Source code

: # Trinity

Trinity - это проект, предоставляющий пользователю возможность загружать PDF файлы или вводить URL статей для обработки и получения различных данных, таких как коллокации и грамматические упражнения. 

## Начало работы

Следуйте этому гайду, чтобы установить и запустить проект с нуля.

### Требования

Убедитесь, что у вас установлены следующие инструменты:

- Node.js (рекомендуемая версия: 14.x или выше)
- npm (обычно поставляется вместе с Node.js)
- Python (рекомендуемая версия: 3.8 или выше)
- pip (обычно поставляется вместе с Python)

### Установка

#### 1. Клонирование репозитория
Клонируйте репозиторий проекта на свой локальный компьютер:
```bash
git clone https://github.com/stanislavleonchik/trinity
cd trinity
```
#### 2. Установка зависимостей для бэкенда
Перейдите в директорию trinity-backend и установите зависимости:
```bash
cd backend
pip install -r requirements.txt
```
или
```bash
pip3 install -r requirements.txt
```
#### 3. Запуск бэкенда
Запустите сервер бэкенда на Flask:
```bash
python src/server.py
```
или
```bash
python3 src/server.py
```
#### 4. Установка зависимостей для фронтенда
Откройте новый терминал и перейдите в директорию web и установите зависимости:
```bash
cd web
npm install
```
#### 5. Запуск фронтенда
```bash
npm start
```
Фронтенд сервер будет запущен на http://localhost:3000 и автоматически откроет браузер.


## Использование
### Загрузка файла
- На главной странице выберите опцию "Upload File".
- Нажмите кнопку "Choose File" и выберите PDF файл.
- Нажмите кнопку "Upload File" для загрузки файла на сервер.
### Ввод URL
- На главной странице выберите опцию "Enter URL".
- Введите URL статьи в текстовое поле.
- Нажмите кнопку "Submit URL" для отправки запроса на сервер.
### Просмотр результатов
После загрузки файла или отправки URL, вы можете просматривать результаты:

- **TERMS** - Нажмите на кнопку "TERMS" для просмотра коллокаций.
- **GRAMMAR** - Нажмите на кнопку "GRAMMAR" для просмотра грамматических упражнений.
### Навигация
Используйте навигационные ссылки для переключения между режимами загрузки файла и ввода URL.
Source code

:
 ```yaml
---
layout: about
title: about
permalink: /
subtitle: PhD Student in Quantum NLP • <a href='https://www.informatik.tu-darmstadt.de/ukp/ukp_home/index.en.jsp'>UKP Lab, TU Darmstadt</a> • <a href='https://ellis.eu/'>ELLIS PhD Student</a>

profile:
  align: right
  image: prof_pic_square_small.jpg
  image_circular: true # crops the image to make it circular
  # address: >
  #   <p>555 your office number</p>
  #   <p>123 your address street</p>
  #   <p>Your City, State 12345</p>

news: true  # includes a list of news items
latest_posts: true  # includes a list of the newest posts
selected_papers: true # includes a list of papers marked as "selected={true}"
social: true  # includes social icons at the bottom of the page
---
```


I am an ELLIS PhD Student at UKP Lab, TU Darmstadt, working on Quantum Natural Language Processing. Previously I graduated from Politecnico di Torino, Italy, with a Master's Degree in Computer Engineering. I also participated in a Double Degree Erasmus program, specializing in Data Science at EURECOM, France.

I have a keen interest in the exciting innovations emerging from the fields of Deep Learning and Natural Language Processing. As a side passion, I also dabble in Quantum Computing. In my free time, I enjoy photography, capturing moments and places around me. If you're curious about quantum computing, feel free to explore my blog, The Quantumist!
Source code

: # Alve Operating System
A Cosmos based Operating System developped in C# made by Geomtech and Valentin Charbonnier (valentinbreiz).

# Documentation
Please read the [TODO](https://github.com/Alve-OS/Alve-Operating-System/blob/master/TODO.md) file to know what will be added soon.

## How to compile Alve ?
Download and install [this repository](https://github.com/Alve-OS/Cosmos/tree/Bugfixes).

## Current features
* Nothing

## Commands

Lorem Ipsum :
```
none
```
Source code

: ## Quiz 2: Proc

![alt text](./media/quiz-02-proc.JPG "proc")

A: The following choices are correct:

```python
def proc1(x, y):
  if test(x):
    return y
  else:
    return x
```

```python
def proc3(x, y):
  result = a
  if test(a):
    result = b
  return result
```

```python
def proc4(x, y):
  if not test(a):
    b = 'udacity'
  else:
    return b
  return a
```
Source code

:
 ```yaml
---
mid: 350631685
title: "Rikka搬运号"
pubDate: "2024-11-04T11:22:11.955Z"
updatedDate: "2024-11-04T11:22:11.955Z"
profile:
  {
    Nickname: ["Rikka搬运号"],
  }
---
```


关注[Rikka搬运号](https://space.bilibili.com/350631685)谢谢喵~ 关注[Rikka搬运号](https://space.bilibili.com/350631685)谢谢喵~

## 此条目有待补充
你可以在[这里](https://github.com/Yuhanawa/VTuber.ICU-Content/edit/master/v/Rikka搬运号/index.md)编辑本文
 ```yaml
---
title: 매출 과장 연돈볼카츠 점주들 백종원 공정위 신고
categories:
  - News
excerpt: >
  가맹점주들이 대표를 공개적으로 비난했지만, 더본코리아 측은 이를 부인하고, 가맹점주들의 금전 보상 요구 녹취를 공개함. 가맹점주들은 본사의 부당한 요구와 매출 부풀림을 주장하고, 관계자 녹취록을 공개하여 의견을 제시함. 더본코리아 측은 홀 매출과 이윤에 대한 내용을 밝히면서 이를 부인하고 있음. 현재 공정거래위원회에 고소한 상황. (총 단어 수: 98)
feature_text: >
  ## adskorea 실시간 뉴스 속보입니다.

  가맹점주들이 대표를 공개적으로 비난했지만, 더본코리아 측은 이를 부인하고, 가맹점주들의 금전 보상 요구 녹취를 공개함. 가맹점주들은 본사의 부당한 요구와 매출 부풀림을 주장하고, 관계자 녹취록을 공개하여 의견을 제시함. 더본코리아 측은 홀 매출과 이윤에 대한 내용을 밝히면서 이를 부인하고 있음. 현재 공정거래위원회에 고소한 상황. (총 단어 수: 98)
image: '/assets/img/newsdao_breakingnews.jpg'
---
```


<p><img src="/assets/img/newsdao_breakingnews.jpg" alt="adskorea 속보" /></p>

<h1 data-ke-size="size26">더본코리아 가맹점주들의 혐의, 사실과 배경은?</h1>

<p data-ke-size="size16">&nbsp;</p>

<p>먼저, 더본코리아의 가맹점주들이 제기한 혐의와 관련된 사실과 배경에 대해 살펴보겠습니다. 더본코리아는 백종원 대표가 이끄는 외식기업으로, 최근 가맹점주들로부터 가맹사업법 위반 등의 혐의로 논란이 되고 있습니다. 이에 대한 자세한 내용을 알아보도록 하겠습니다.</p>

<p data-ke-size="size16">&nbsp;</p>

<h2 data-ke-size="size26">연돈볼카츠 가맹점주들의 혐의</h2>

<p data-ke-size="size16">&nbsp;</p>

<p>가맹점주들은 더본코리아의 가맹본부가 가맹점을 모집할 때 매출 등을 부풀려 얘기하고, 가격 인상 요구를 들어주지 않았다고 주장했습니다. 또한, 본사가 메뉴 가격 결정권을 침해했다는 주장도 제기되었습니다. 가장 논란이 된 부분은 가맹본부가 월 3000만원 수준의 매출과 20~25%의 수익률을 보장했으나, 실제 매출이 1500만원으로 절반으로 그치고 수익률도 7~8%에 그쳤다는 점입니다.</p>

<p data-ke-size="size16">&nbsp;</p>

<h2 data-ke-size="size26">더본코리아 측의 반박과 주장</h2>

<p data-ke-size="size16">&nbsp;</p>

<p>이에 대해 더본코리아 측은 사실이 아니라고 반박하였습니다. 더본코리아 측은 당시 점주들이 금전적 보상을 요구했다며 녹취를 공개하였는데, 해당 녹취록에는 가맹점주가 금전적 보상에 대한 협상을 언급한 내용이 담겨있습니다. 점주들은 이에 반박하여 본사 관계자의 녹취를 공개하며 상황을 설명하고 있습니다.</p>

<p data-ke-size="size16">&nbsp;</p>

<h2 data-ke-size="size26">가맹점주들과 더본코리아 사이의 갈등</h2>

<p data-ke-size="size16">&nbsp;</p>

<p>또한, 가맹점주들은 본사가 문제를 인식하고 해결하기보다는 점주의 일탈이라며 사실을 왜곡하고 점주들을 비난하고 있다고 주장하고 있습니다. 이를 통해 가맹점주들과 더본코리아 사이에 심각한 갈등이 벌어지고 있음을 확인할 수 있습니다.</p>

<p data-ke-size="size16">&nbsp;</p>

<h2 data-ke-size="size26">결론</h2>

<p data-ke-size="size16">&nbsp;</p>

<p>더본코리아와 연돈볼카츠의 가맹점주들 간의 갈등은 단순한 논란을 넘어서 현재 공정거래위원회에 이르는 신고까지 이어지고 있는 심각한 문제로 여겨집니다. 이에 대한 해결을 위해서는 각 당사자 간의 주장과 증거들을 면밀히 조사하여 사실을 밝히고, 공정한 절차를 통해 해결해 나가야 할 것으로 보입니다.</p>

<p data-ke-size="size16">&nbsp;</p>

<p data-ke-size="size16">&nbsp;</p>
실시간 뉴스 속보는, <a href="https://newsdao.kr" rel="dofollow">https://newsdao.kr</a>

TASK REQUIREMENTS
In the data, how many lines hold the word "главной"? State that number alone.

RESPONSE TO THE EXERCISE
2